Working data —
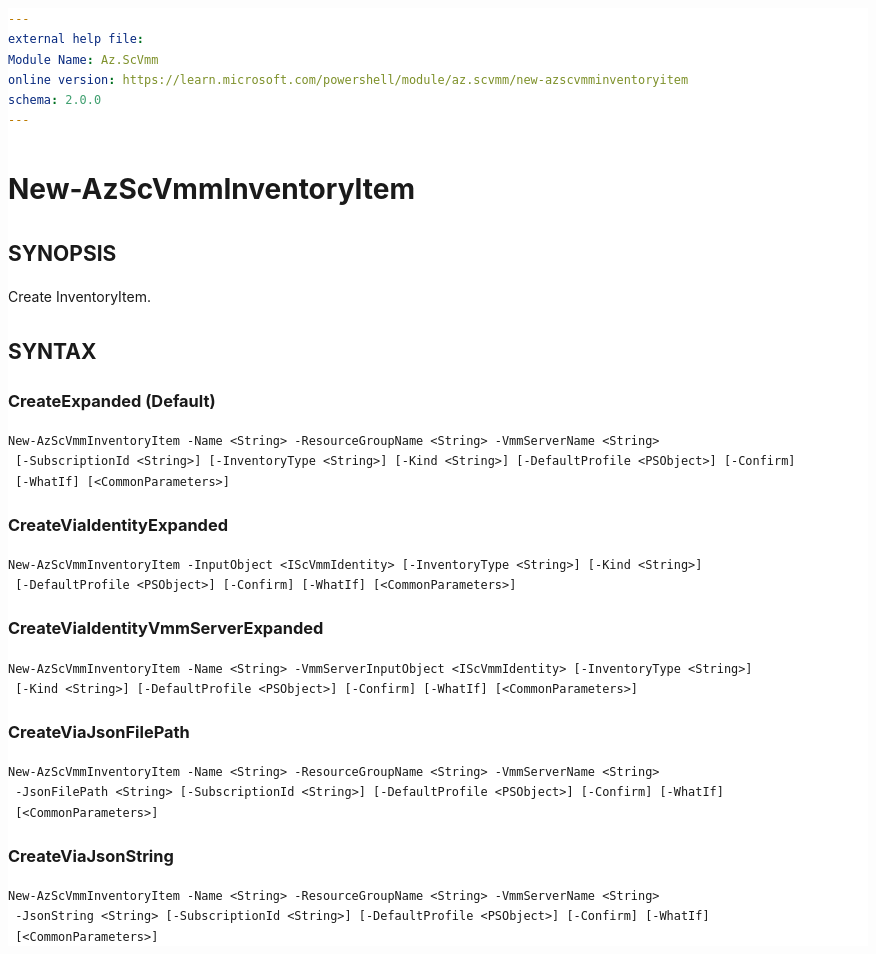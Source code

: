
 ```yaml
---
external help file:
Module Name: Az.ScVmm
online version: https://learn.microsoft.com/powershell/module/az.scvmm/new-azscvmminventoryitem
schema: 2.0.0
---
```


# New-AzScVmmInventoryItem

## SYNOPSIS
Create InventoryItem.

## SYNTAX

### CreateExpanded (Default)
```
New-AzScVmmInventoryItem -Name <String> -ResourceGroupName <String> -VmmServerName <String>
 [-SubscriptionId <String>] [-InventoryType <String>] [-Kind <String>] [-DefaultProfile <PSObject>] [-Confirm]
 [-WhatIf] [<CommonParameters>]
```

### CreateViaIdentityExpanded
```
New-AzScVmmInventoryItem -InputObject <IScVmmIdentity> [-InventoryType <String>] [-Kind <String>]
 [-DefaultProfile <PSObject>] [-Confirm] [-WhatIf] [<CommonParameters>]
```

### CreateViaIdentityVmmServerExpanded
```
New-AzScVmmInventoryItem -Name <String> -VmmServerInputObject <IScVmmIdentity> [-InventoryType <String>]
 [-Kind <String>] [-DefaultProfile <PSObject>] [-Confirm] [-WhatIf] [<CommonParameters>]
```

### CreateViaJsonFilePath
```
New-AzScVmmInventoryItem -Name <String> -ResourceGroupName <String> -VmmServerName <String>
 -JsonFilePath <String> [-SubscriptionId <String>] [-DefaultProfile <PSObject>] [-Confirm] [-WhatIf]
 [<CommonParameters>]
```

### CreateViaJsonString
```
New-AzScVmmInventoryItem -Name <String> -ResourceGroupName <String> -VmmServerName <String>
 -JsonString <String> [-SubscriptionId <String>] [-DefaultProfile <PSObject>] [-Confirm] [-WhatIf]
 [<CommonParameters>]
```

Problem statement — Copy the data exactly. Pictures do not belong in the copy.

Solution below —
Source code

:
 ```yaml
---
external help file:
Module Name: Az.ScVmm
online version: https://learn.microsoft.com/powershell/module/az.scvmm/new-azscvmminventoryitem
schema: 2.0.0
---
```


# New-AzScVmmInventoryItem

## SYNOPSIS
Create InventoryItem.

## SYNTAX

### CreateExpanded (Default)
```
New-AzScVmmInventoryItem -Name <String> -ResourceGroupName <String> -VmmServerName <String>
 [-SubscriptionId <String>] [-InventoryType <String>] [-Kind <String>] [-DefaultProfile <PSObject>] [-Confirm]
 [-WhatIf] [<CommonParameters>]
```

### CreateViaIdentityExpanded
```
New-AzScVmmInventoryItem -InputObject <IScVmmIdentity> [-InventoryType <String>] [-Kind <String>]
 [-DefaultProfile <PSObject>] [-Confirm] [-WhatIf] [<CommonParameters>]
```

### CreateViaIdentityVmmServerExpanded
```
New-AzScVmmInventoryItem -Name <String> -VmmServerInputObject <IScVmmIdentity> [-InventoryType <String>]
 [-Kind <String>] [-DefaultProfile <PSObject>] [-Confirm] [-WhatIf] [<CommonParameters>]
```

### CreateViaJsonFilePath
```
New-AzScVmmInventoryItem -Name <String> -ResourceGroupName <String> -VmmServerName <String>
 -JsonFilePath <String> [-SubscriptionId <String>] [-DefaultProfile <PSObject>] [-Confirm] [-WhatIf]
 [<CommonParameters>]
```

### CreateViaJsonString
```
New-AzScVmmInventoryItem -Name <String> -ResourceGroupName <String> -VmmServerName <String>
 -JsonString <String> [-SubscriptionId <String>] [-DefaultProfile <PSObject>] [-Confirm] [-WhatIf]
 [<CommonParameters>]
```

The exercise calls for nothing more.